__Directions__. Among the lines of the records below, copy those that hold the word "Since".

__Stored entries__.
====

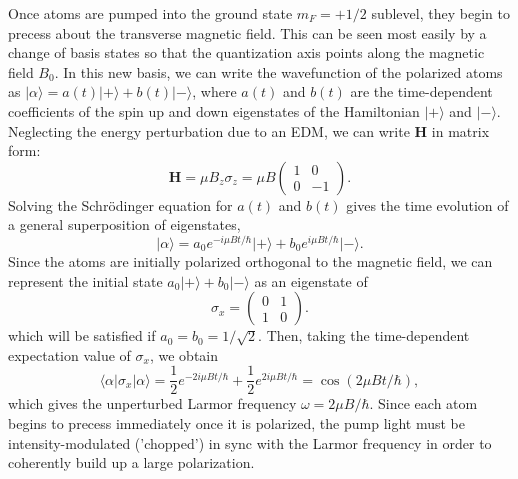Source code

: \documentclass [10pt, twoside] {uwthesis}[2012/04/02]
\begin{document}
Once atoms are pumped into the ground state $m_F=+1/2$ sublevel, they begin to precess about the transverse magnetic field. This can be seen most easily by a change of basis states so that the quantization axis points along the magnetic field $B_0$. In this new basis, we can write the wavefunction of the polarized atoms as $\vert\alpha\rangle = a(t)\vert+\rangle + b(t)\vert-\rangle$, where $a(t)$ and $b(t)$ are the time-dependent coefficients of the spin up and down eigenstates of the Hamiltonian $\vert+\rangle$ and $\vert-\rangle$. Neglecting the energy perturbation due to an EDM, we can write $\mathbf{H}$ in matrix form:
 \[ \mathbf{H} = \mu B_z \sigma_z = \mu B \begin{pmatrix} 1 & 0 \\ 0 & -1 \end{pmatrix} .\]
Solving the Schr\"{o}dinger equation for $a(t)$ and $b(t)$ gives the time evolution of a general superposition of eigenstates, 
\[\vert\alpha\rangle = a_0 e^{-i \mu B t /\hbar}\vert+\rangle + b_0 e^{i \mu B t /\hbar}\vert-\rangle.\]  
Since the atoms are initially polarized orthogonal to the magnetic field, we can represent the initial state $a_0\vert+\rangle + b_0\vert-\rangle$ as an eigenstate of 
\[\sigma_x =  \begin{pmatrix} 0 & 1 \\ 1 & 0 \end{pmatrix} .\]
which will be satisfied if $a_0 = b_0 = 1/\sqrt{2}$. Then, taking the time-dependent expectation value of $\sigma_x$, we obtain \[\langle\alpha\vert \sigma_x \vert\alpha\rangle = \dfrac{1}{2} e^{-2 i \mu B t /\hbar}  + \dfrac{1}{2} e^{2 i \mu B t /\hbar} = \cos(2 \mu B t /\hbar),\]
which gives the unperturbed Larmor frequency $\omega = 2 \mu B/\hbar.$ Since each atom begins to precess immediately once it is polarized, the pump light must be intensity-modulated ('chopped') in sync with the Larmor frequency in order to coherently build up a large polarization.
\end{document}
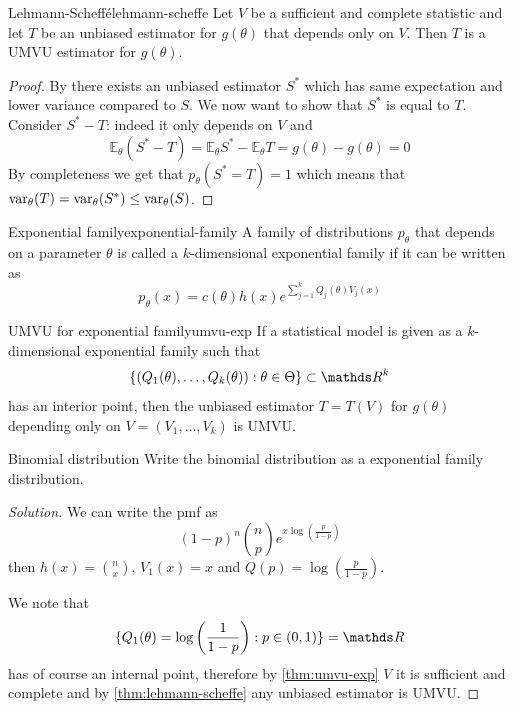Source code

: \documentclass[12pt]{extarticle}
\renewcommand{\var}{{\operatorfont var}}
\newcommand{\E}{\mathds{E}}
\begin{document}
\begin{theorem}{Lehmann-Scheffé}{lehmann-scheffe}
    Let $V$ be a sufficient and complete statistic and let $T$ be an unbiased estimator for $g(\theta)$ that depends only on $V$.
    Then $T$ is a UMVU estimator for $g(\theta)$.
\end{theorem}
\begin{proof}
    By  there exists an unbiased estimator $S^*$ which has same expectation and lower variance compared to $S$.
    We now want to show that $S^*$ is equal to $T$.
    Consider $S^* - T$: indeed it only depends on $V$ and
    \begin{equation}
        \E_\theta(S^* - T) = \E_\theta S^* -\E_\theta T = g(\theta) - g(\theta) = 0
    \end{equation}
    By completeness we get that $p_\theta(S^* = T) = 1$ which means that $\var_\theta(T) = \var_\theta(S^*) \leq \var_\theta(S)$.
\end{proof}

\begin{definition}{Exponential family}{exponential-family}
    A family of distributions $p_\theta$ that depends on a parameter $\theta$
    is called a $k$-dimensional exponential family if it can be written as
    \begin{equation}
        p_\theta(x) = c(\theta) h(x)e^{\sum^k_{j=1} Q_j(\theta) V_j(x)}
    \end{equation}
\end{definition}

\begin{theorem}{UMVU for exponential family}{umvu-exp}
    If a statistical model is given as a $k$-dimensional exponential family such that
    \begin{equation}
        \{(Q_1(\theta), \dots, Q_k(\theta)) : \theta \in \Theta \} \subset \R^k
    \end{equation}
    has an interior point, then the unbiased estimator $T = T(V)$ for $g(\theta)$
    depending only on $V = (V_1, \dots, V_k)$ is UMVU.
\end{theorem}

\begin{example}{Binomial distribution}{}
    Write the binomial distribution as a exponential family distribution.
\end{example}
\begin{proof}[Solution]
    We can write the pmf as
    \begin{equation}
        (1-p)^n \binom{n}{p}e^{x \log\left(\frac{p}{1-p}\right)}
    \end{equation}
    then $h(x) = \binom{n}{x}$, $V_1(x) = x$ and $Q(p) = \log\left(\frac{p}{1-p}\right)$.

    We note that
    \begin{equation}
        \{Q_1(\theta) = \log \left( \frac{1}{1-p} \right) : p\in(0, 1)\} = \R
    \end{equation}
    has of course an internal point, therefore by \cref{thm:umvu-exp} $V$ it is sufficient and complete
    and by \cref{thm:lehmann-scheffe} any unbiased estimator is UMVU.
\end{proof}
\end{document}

====

__Task solution__.
Since the atoms are initially polarized orthogonal to the magnetic field, we can represent the initial state $a_0\vert+\rangle + b_0\vert-\rangle$ as an eigenstate of 
which gives the unperturbed Larmor frequency $\omega = 2 \mu B/\hbar.$ Since each atom begins to precess immediately once it is polarized, the pump light must be intensity-modulated ('chopped') in sync with the Larmor frequency in order to coherently build up a large polarization.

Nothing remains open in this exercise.